Dos barrios diferentes, cada una a su estilo, algo que no pierden con el paso del tiempo. La tarde comenzó con la Virgen del Amparo, que se puso en la calle cuando la tarde caía. Visitó el templo de San Gregorio para ganar el Jubileo por el octavo centenario Mercedario, después alcanzó San Antonio Abad, para continuar por San Eloy y alcanzar el andén de la Magdalena hasta alcanzar la capilla de Montserrat. Sones solemne de las Cigarreras, lo que puso la esencia de esta cofradía.
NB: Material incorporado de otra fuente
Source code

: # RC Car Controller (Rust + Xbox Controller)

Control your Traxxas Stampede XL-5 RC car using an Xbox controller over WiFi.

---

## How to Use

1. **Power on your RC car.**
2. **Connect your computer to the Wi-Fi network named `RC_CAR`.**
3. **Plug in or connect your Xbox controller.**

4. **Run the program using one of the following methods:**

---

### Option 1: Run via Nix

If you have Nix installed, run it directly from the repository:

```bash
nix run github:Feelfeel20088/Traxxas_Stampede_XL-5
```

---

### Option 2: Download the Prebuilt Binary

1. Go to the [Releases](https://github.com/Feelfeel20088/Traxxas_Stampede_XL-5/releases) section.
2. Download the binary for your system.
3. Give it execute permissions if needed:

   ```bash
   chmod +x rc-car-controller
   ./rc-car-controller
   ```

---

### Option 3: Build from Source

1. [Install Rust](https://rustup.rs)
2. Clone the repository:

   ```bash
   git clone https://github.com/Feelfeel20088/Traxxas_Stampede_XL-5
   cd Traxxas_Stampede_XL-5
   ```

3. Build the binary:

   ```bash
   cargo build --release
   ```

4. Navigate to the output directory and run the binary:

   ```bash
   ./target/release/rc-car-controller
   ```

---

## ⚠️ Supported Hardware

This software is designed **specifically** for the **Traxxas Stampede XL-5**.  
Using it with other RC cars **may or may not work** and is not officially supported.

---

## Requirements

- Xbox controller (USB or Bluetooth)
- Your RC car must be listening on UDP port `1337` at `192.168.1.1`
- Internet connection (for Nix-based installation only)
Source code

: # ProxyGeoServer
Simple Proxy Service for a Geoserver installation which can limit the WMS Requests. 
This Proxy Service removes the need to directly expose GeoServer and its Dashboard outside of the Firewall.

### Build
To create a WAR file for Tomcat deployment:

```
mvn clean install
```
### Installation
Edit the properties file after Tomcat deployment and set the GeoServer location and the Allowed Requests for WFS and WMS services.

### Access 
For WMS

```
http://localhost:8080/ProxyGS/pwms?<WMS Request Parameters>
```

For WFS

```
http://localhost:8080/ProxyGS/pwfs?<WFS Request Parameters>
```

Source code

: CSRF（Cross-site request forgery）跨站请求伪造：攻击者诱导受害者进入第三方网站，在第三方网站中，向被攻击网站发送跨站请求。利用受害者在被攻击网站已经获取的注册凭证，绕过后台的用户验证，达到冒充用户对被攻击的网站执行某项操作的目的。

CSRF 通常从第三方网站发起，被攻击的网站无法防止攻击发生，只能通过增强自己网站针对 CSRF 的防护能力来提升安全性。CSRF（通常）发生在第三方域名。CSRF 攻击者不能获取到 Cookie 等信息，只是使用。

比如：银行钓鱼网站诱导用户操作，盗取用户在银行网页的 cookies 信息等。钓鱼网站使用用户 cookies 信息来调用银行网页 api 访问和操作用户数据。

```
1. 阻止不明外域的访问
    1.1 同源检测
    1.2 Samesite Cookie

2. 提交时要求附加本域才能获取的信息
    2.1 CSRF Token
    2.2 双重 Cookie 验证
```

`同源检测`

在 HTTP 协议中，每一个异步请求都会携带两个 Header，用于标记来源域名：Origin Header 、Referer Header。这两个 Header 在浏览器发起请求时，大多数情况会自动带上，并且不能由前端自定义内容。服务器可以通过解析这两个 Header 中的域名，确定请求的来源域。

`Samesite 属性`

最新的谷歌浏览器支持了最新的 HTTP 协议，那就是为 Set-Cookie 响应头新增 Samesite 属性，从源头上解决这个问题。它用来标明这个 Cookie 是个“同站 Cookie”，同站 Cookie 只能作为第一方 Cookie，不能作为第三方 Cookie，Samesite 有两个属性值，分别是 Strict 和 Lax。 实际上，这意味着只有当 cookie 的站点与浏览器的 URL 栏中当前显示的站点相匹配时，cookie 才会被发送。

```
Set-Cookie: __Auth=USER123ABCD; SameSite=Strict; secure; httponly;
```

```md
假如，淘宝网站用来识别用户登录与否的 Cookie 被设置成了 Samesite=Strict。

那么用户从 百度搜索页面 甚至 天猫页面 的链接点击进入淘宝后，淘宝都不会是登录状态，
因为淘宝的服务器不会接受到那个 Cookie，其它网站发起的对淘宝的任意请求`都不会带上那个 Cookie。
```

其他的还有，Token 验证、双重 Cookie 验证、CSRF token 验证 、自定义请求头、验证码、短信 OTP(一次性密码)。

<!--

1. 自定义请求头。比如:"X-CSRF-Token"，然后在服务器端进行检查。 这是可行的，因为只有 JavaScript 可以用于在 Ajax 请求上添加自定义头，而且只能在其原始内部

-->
Por primera vez la Reina de Todos los Santos llegó hasta la Casa Sacerdotal, regresó tras algunos años sin hacerlo, a la capilla de Calatrava y transitó por esas hermosas calles estrechas como son Pasaje Marqués de Esquivel y Peral. Tejera, volvió a dar un concierto en su hermandad, en su barrio. Cada noviembre por lugares distintos, para llevar a la patrona de la Feria por todos los hogares. En algunos lugares, el paso realizaba un giro al completo, dando la cara a sus vecinos. Con «Soleá dame la mano» realizó un giro para dar cara al pueblo, echando el paso Antonio Santiago abajo cuando concluía, todo medido.